Português

sexta-feira, 4 de março de 2011

Paralelismo histórico-metafórico


Vicente

          Vicente integra o grupo dos traidores e delatores, o equivalente aos «bufos» da época do Estado Novo. Este grupo move-se pela conveniência, isto é, representa todos aqueles que se aproximam do poder para obter favores e que não têm qualquer pejo em se vender aos governantes. São, no fundo, os verdadeiros traidores que não têm qualquer ética ou valores morais e que passam impunes, alcançando os seus objectivos.

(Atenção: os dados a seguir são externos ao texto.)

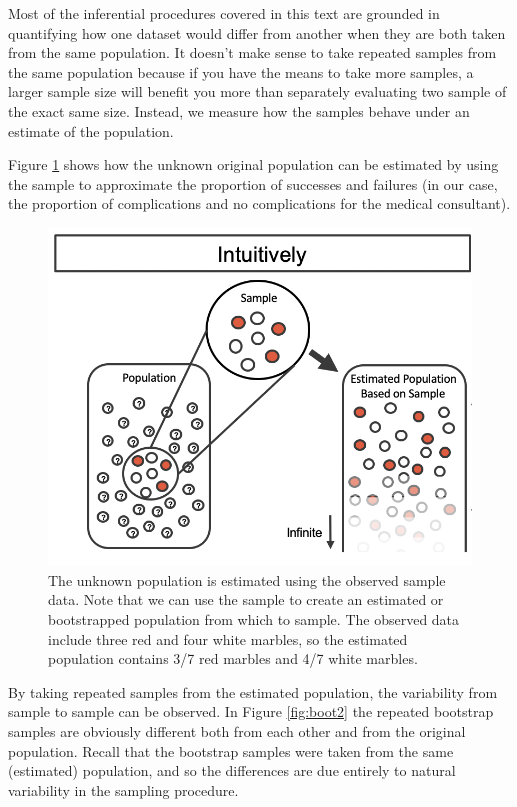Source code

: \documentclass[
  10pt,
  openany]{book}
\begin{document}
Most of the inferential procedures covered in this text are grounded in quantifying how one dataset would differ from another when they are both taken from the same population.
It doesn't make sense to take repeated samples from the same population because if you have the means to take more samples, a larger sample size will benefit you more than separately evaluating two sample of the exact same size.
Instead, we measure how the samples behave under an estimate of the population.

Figure \ref{fig:boot1} shows how the unknown original population can be estimated by using the sample to approximate the proportion of successes and failures (in our case, the proportion of complications and no complications for the medical consultant).

\begin{figure}[h]

{\centering \includegraphics[width=0.75\linewidth]{images/boot1prop1} 

}

\caption{The unknown population is estimated using the observed sample data.  Note that we can use the sample to create an estimated or bootstrapped population from which to sample.  The observed data include three red and four white marbles, so the estimated population contains 3/7 red marbles and 4/7 white marbles.}\label{fig:boot1}
\end{figure}

By taking repeated samples from the estimated population, the variability from sample to sample can be observed.
In Figure \ref{fig:boot2} the repeated bootstrap samples are obviously different both from each other and from the original population.
Recall that the bootstrap samples were taken from the same (estimated) population, and so the differences are due entirely to natural variability in the sampling procedure.
\end{document}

          Vicente é, na peça, o maior representante  desta «classe». Ele é um elemento do povo / popular que surge, pela primeira vez, investido na função de provocador e agitador, procurando denegrir a imagem do general Gomes Freire de Andrade junto do povo através de diversos «argumentos»: a guerra e as feridas e mágoas que deixou na lembrança das pessoas ("Vocês ainda não estão fartos de generais?" - pág. 21); as miseráveis condições de vida em que vivem [a fome que atinge as famílias, muitas numerosas, procurando apelar ao sentimento de pai ("Tens sete filhos com fome e com frio e vais para casa com as mãos a abanar. Julgas que o Gomes Freire os vai vestir?" - pág. 21); a ausência de vestuário; a ausência de habitação ("Nenhum de vocês tem um tecto que o abrigue no Inverno..." - pág. 21)]; o desprezo a que são votadas as pessoas quando deixam de ter utilidade, abandonadas à miséria e à condição de pedintes, por contraste com os generais, que obtêm glória ("... para eles se encherem de medalhas..." - pág. 22) através do seu sacrifício e vivem confortavelmente("Matas a fome com os cinco réis e com a recordação da campanha. Mas eles... eles vão para casa encher a pança!" - pág. 22 - notar o recurso a uma linguagem rude, sinónimo da sua origem social), indiferentes à desgraça alheia. Depois, concentrando-se directamente no seu alvo, acusa-o de ser um «estrangeirado» (pág. 23) e ser igual aos outros, de estar conluiado com o poder ("Porque está feito com eles, porque essa gente é toda igual." - pág. 24). Nessa sua tarefa, socorre-se por vezes do sarcasmo e da ironia ("É um santo, o teu general..." - pág. 23).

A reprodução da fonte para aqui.